━━━ Given information ━━━
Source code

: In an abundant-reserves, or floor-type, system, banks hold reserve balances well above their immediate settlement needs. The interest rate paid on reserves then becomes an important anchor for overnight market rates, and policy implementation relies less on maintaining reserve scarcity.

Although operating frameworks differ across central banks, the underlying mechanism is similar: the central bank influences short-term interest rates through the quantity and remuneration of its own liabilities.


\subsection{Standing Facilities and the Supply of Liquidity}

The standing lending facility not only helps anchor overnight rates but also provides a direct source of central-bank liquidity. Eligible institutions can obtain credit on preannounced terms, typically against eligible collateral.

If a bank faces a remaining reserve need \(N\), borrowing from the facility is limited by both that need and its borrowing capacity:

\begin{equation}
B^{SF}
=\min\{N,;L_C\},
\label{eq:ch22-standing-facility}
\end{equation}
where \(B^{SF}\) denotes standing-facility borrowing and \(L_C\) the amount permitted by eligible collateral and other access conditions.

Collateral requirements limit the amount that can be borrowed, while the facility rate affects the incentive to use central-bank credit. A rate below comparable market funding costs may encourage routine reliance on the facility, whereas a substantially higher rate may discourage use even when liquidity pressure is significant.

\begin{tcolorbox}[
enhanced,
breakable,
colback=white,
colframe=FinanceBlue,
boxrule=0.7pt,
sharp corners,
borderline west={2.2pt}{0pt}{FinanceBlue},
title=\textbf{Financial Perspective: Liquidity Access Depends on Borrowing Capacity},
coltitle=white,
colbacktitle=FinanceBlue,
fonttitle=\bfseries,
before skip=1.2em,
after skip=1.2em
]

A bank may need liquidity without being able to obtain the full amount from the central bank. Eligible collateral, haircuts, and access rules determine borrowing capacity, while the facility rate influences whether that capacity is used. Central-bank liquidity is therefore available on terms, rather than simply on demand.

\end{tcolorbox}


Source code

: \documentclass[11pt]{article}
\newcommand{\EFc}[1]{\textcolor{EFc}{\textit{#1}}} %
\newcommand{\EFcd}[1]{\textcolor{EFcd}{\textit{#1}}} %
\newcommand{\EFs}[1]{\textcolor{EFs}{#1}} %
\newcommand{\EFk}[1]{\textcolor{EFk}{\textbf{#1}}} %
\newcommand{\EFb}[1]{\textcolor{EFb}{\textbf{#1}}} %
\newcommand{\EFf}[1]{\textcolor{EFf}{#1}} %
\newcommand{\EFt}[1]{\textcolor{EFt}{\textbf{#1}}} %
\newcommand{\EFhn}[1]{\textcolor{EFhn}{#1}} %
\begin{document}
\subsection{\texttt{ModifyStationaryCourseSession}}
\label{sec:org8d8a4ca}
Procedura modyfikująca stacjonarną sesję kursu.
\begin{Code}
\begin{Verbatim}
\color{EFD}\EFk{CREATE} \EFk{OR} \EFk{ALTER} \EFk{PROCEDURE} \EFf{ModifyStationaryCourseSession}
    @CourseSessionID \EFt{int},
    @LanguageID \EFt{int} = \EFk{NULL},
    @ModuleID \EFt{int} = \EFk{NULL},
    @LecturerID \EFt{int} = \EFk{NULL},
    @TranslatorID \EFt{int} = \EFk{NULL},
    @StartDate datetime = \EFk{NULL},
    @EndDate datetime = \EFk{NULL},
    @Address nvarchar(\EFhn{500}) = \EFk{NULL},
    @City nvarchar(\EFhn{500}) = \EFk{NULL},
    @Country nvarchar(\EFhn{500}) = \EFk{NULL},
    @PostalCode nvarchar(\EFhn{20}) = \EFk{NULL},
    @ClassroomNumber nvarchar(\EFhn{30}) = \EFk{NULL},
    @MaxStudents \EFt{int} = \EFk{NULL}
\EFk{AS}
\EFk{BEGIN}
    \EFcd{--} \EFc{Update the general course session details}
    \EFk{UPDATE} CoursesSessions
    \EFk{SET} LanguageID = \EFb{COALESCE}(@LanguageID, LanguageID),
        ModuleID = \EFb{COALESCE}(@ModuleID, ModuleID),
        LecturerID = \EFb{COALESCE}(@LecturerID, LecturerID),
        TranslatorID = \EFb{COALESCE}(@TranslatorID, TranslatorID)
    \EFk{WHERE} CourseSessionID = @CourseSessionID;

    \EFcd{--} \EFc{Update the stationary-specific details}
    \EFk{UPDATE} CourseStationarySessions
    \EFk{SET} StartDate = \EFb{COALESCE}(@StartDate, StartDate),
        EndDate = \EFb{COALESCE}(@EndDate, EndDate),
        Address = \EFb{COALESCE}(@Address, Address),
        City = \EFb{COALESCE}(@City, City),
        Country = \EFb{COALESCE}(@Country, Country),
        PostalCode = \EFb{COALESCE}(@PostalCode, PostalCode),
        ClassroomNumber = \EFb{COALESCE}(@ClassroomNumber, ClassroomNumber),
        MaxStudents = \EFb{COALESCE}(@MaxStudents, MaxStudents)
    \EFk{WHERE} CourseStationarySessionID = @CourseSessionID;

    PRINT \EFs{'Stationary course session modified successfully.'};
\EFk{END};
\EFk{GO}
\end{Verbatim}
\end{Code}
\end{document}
━━━
━━━ Given information ━━━
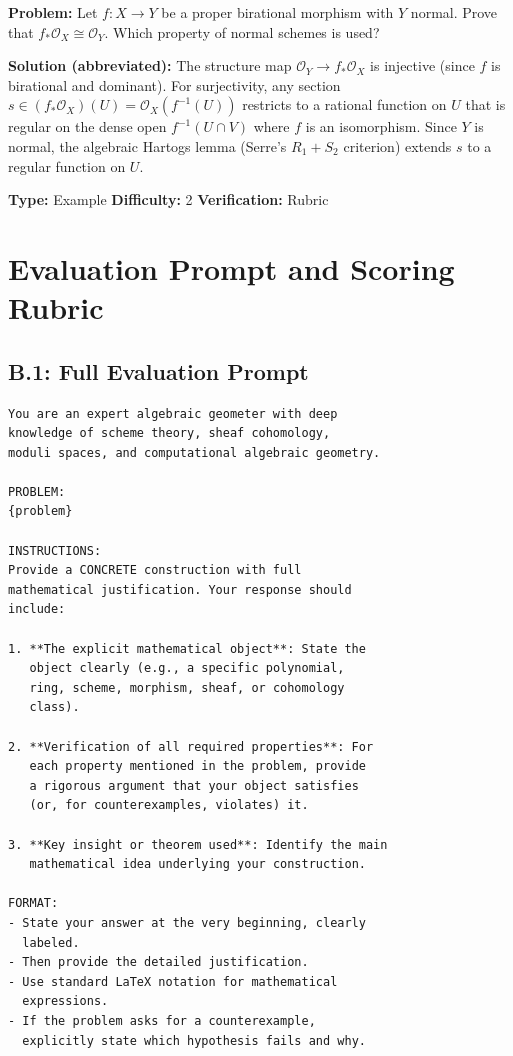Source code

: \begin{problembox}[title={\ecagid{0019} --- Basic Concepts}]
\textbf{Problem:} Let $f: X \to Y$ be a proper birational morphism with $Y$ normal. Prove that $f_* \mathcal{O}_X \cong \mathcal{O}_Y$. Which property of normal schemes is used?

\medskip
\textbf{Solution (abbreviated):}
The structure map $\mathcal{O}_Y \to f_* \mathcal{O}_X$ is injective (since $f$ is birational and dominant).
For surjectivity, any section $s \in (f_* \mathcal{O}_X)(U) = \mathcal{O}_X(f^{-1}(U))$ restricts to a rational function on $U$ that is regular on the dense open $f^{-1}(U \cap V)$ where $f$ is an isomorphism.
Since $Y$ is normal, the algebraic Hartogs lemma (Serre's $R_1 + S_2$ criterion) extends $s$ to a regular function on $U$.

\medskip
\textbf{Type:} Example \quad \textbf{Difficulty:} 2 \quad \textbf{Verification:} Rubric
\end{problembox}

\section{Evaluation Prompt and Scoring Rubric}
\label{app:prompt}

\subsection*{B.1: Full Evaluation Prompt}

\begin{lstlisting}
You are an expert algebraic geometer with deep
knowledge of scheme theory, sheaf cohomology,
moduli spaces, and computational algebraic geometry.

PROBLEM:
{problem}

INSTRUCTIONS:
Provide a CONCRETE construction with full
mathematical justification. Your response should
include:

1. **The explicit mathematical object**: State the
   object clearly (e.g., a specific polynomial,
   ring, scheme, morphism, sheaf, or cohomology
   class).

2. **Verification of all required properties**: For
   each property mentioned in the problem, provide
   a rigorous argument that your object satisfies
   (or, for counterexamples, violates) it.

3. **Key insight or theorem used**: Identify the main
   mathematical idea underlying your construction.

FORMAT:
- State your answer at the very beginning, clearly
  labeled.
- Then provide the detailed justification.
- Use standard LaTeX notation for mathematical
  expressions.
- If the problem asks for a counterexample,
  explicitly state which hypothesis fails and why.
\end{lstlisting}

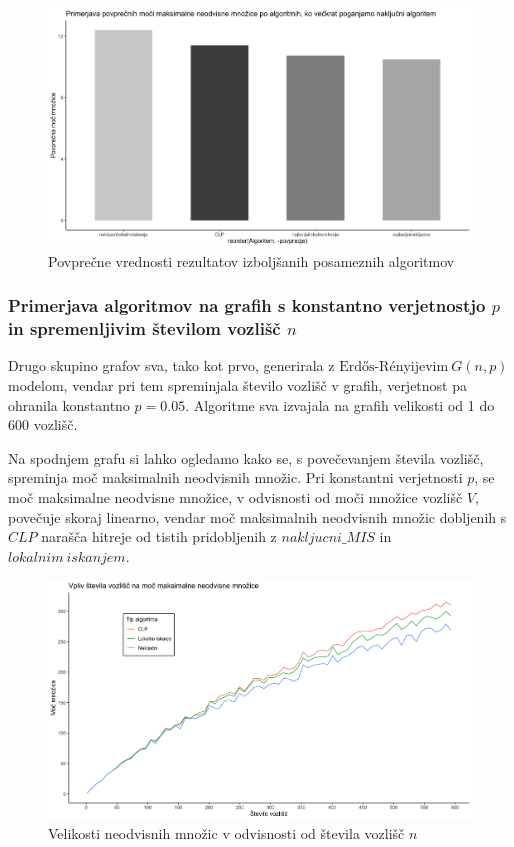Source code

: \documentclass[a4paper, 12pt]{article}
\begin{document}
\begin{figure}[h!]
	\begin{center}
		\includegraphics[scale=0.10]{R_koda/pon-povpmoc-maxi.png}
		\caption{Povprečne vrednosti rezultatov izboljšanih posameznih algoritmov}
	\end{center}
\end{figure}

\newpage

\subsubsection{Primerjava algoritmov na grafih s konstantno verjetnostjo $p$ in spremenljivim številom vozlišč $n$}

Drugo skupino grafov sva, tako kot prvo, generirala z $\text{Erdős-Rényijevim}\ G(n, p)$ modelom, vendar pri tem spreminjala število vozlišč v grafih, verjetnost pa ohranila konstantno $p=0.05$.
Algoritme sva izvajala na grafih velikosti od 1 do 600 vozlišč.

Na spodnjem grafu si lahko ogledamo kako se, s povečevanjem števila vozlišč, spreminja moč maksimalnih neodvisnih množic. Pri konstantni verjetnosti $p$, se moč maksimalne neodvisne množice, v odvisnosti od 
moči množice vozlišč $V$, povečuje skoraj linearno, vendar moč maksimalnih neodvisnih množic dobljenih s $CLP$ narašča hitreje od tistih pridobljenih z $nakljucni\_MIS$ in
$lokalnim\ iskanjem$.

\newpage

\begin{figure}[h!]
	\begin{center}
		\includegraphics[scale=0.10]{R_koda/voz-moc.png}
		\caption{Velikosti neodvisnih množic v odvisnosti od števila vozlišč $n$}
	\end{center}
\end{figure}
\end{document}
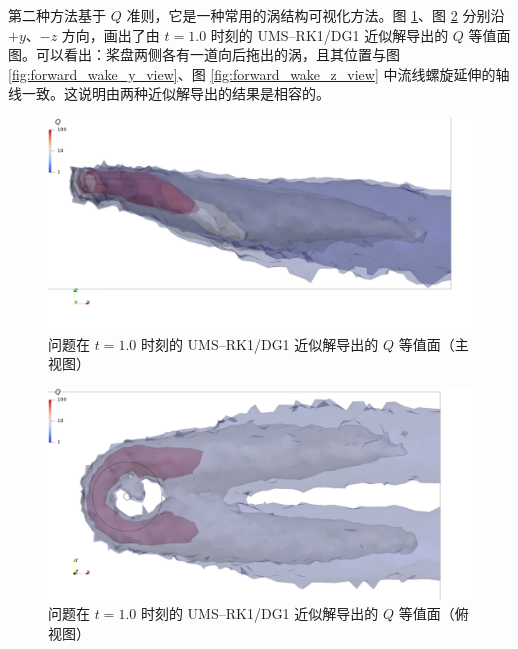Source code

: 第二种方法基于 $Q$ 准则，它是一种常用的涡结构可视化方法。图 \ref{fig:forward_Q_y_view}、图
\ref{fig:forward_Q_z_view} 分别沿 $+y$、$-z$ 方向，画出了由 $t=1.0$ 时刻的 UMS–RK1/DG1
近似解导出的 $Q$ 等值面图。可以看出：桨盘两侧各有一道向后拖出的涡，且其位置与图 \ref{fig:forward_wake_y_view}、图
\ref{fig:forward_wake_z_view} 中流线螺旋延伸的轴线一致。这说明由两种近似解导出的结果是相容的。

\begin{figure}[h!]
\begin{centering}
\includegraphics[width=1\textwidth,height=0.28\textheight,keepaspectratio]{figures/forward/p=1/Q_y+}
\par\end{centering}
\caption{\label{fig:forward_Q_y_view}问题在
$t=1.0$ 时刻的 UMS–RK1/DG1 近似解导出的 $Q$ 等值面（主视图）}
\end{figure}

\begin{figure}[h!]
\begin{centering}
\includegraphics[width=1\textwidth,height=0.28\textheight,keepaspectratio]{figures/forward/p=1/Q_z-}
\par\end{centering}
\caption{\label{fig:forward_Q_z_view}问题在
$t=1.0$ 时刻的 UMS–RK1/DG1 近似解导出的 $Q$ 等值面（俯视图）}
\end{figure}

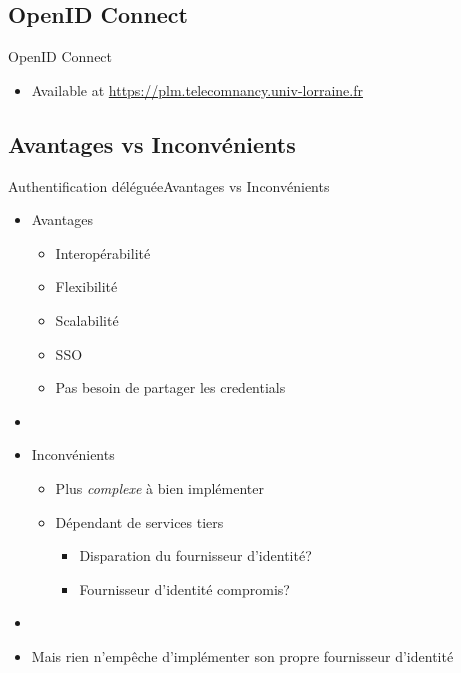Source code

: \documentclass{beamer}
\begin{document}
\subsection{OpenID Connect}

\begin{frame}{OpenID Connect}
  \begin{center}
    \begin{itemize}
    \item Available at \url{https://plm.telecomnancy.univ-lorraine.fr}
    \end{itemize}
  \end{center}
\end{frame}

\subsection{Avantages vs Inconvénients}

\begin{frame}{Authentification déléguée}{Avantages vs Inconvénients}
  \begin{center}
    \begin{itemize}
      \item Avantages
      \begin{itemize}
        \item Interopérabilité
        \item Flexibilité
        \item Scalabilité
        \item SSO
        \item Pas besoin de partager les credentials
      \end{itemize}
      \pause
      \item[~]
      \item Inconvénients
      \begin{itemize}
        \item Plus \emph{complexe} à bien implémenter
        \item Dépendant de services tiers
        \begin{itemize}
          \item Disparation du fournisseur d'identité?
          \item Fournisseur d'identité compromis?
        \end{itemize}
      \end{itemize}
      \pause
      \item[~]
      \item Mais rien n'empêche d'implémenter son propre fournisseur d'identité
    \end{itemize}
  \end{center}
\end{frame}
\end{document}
━━━
Among the records above, find each line holding the string "specific" and pull it out.

Solution for this problem:
    \EFcd{--} \EFc{Update the stationary-specific details}
   object clearly (e.g., a specific polynomial,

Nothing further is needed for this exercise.